## DESCRIPTION OF THE TASK
Every line below between the line holding "I learn about" and the line holding "- Github - [Abunana04](https://www.your-site.com)", inclusive, should be repeated exactly, and all other lines omitted.

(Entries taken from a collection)

::::::::

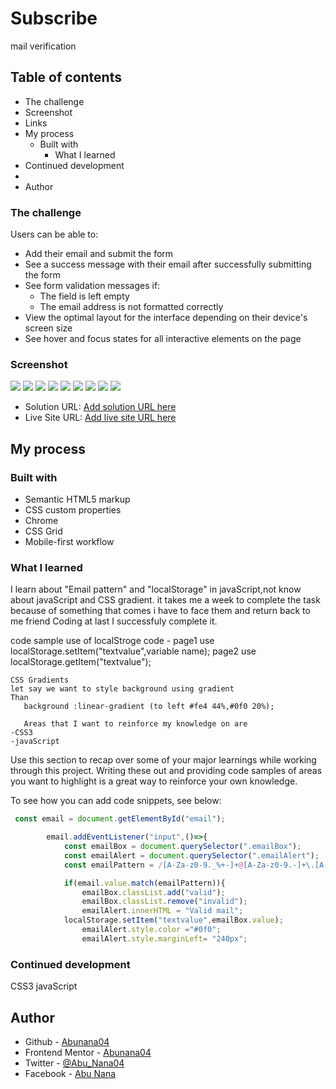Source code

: # Subscribe
mail verification

## Table of contents

  - The challenge
  - Screenshot
  - Links
  - My process
    - Built with
      - What I learned
  - Continued development
  - 
- Author


### The challenge

Users can be able to:

- Add their email and submit the form
- See a success message with their email after successfully submitting the form
- See form validation messages if:
  - The field is left empty
  - The email address is not formatted correctly
- View the optimal layout for the interface depending on their device's screen size
- See hover and focus states for all interactive elements on the page

### Screenshot

![](/design/desktop-access.jpg)
![](/design/desktop-access-hover.jpg)
![](/design/desktop-access-valid.jpg)
![](/design/desktop-invalid-reqst.jpg)
![](/design/desktop-alert.jpg)
![](/design/moble-acces.jpg)
![](/design/moble-access-valid.jpg)
![](/design/moble-access-invalid.jpg)
![](/design/mobile-alert.jpg)


- Solution URL: [Add solution URL here](https://your-solution-url.com)
- Live Site URL: [Add live site URL here](https://your-live-site-url.com)

## My process

### Built with

- Semantic HTML5 markup
- CSS custom properties
- Chrome
- CSS Grid
- Mobile-first workflow

### What I learned

I learn about "Email pattern" and "localStorage" in javaScript,not know about javaScript and CSS gradient.
it takes me a week to complete the task because of something that comes i have to face them and return back to me friend Coding at last I successfuly complete it.
 
 code sample 
    use of localStroge code
    - page1 
    use localStorage.setItem("textvalue",variable name);
    page2
    use
    localStorage.getItem("textvalue");

    CSS Gradients
    let say we want to style background using gradient
    Than 
       background :linear-gradient (to left #fe4 44%,#0f0 20%);

       Areas that I want to reinforce my knowledge on are
    -CSS3
    -javaScript

 Use this section to recap over some of your major learnings while working through this project. Writing these out and providing code samples of areas you want to highlight is a great way to reinforce your own knowledge.

To see how you can add code snippets, see below:


```js
 const email = document.getElementById("email");

        email.addEventListener("input",()=>{
            const emailBox = document.querySelector(".emailBox");
            const emailAlert = document.querySelector(".emailAlert");
            const emailPattern = /[A-Za-z0-9._%+-]+@[A-Za-z0-9.-]+\.[A-Za-z]{1,63}$/;

            if(email.value.match(emailPattern)){
                emailBox.classList.add("valid");
                emailBox.classList.remove("invalid");
                emailAlert.innerHTML = "Valid mail";
            localStorage.setItem("textvalue",emailBox.value);
                emailAlert.style.color ="#0f0";
                emailAlert.style.marginLeft= "240px";
```
### Continued development

CSS3
javaScript


## Author

- Github - [Abunana04](https://www.your-site.com)
- Frontend Mentor - [Abunana04](https://www.frontendmentor.io/profile/Abunana04)
- Twitter - [@Abu_Nana04](Twitter:Https//www.twitter.com/Abu_Nana04 )
- Facebook - [Abu Nana]( https://www.facebook.com/AbuNana.ABZ)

::::::::

## SOLVED PROBLEM
I learn about "Email pattern" and "localStorage" in javaScript,not know about javaScript and CSS gradient.
it takes me a week to complete the task because of something that comes i have to face them and return back to me friend Coding at last I successfuly complete it.
 
 code sample 
    use of localStroge code
    - page1 
    use localStorage.setItem("textvalue",variable name);
    page2
    use
    localStorage.getItem("textvalue");

    CSS Gradients
    let say we want to style background using gradient
    Than 
       background :linear-gradient (to left #fe4 44%,#0f0 20%);

       Areas that I want to reinforce my knowledge on are
    -CSS3
    -javaScript

 Use this section to recap over some of your major learnings while working through this project. Writing these out and providing code samples of areas you want to highlight is a great way to reinforce your own knowledge.

To see how you can add code snippets, see below:


```js
 const email = document.getElementById("email");

        email.addEventListener("input",()=>{
            const emailBox = document.querySelector(".emailBox");
            const emailAlert = document.querySelector(".emailAlert");
            const emailPattern = /[A-Za-z0-9._%+-]+@[A-Za-z0-9.-]+\.[A-Za-z]{1,63}$/;

            if(email.value.match(emailPattern)){
                emailBox.classList.add("valid");
                emailBox.classList.remove("invalid");
                emailAlert.innerHTML = "Valid mail";
            localStorage.setItem("textvalue",emailBox.value);
                emailAlert.style.color ="#0f0";
                emailAlert.style.marginLeft= "240px";
```
### Continued development

CSS3
javaScript


## Author

- Github - [Abunana04](https://www.your-site.com)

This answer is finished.